China does not have a fully developed Western-style bankruptcy law. That’s not an oversight: It’s because the government is reluctant to recognize the rights of creditors over the rights of employees. In the US, when a company files for bankruptcy, wage claim come below senior creditor claims. In China, the wages of the staff are the most senior claim. As a result, restructuring can be complicated and usually only moves forward with the approval of local government and the enterprise. Only around 5% of companies have been driven into bankruptcy and their assets liquidated. But around 15% of the companies with whom Huarong has conducted debt for equity swaps, says one manager, have successfully restructured and have paid off their debt.

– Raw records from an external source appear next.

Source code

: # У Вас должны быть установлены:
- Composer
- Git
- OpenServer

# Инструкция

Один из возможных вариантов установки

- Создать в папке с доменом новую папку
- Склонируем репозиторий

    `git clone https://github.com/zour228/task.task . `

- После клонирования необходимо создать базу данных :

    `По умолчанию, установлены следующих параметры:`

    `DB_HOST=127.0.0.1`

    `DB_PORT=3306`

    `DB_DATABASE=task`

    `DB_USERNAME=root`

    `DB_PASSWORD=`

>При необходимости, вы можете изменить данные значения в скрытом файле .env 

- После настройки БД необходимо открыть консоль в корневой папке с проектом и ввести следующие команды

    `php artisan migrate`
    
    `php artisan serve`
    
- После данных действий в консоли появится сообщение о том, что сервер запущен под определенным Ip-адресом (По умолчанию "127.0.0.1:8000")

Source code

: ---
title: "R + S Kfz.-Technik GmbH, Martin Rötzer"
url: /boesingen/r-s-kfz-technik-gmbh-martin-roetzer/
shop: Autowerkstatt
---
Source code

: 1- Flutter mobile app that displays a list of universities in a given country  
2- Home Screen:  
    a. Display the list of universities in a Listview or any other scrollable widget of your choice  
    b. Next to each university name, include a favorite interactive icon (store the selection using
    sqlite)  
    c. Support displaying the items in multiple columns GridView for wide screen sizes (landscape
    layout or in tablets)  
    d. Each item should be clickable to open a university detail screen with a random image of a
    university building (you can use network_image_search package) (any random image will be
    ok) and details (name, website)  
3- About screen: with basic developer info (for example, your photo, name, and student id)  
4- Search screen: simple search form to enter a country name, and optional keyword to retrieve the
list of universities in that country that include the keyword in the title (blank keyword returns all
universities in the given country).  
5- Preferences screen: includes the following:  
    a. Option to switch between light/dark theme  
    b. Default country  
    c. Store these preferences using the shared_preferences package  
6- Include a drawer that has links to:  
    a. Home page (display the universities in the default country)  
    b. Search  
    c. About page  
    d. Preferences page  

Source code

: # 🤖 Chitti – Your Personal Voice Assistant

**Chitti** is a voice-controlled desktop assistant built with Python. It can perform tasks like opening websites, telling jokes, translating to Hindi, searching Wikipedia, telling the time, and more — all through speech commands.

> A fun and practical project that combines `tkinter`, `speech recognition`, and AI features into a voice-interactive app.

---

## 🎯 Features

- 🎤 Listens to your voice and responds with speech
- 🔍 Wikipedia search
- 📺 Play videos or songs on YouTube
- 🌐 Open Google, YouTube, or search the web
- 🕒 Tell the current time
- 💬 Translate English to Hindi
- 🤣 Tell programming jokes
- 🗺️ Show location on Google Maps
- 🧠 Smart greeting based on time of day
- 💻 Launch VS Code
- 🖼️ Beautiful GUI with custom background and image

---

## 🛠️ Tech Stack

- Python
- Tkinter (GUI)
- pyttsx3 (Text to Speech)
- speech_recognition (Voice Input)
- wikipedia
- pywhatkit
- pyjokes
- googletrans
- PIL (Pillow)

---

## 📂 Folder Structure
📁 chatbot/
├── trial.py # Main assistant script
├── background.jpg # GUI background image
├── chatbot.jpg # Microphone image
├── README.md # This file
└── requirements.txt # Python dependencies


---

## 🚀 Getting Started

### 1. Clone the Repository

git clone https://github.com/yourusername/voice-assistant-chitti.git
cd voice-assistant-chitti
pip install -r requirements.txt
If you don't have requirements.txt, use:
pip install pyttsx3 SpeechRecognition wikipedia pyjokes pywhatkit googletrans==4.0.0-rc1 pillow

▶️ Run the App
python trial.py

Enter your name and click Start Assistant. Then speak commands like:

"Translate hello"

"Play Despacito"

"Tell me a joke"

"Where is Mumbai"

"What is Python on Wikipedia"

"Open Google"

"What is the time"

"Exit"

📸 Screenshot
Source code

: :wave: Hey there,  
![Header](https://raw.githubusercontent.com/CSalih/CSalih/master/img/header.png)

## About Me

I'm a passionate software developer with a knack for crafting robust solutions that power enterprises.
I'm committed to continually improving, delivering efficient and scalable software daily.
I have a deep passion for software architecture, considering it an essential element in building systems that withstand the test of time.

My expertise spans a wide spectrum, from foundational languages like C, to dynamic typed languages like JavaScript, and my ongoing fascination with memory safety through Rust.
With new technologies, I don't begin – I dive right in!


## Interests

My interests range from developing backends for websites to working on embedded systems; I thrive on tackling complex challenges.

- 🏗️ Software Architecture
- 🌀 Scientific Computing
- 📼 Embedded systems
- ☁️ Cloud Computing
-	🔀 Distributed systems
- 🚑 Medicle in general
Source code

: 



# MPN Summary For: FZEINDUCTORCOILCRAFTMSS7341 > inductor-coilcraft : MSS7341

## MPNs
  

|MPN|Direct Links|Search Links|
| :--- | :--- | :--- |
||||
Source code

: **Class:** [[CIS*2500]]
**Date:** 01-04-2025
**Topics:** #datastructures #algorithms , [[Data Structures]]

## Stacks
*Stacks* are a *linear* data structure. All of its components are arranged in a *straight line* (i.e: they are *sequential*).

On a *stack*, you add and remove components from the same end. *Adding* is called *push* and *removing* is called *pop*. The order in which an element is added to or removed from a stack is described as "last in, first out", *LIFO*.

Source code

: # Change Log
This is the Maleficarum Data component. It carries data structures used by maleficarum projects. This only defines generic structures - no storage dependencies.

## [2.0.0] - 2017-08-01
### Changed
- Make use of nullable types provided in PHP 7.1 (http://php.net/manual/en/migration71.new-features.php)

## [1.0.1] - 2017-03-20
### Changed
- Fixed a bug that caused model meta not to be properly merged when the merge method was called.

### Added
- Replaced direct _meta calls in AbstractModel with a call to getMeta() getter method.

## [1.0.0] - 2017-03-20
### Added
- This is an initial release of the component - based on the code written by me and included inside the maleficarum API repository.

In some ways therefore, the Chinese system can be seen as very similar to Chapter 11 of the US bankruptcy code, which plays an important role in giving companies a respite from their creditors. Given the unprecedented changes these companies have been exposed to, there is a strong argument for giving them an opportunity to regroup, argue Chinese officials.
Just like in the US, there has been a great deal of debate in China about the value that US vulture investors can bring to the Chinese NPLs problem. US bankers would argue that they can help rapidly clean up the banks’ balance sheet and recycle assets – although that has already been accomplished by the handover to the Chinese AMCs, say Chinese officials, and the relatively steady pace of loan resolution by domestic investors.
Western Experts say that the auction and securitization formats pioneered by the Resolution Trust Corporation in the US in the wake of the ‘Savings & Loans’ collapse in the 1980s and early 1990s should be duplicated in China for reasons of transparency and efficiency.
In some ways, they are right. The RTC is generally acknowledged to have done a good job in taking over, and selling off or liquidating, insolvent thrifts.
But there are also differences. China’s AMCs have never come close to taking over the country’s big four banks and breaking them up, for example.
And despite the criticism concerning the slow pace of the setting up of the Chinese AMC, the US’ RTC was itself actually set up rather late after the first problems in the S&L appeared. Indeed, the S&L industry benefited from the relaxation of key capital requirement rules after solvency problems first started appearing. With a powerful lobby in Congress doing their best to help the thrifts appear solvent, it took ten years before the RTC was finally set up.
In addition, the RTC was accused of selling off asset too cheaply through its use of outside contractors; and of inflating its cost base through the excessive use of Wall Street bankers and consultants.
Similar claims have been leveled against Chinese AMCs, with especial criticism leveled at those deals which are negotiated secretly between local officials and investors.
But despite the obvious advantages of a rigorous and transparent court-led process, even in the US a large proportion of debt renegotiation is done out of court. US restructuring and bankruptcy expert Stuart C Gilson (see book review below) points out that only the biggest restructuring cases go to court because of the costs and complexities involved.
Ultimately, it's surely ironic that vulture investors who thrive on secrecy, mis-pricing and inefficiency in the US should express such concern when it's duplicated in China. Clearly, the most likely reason for such concerns is because they are not, so far, an important part of it.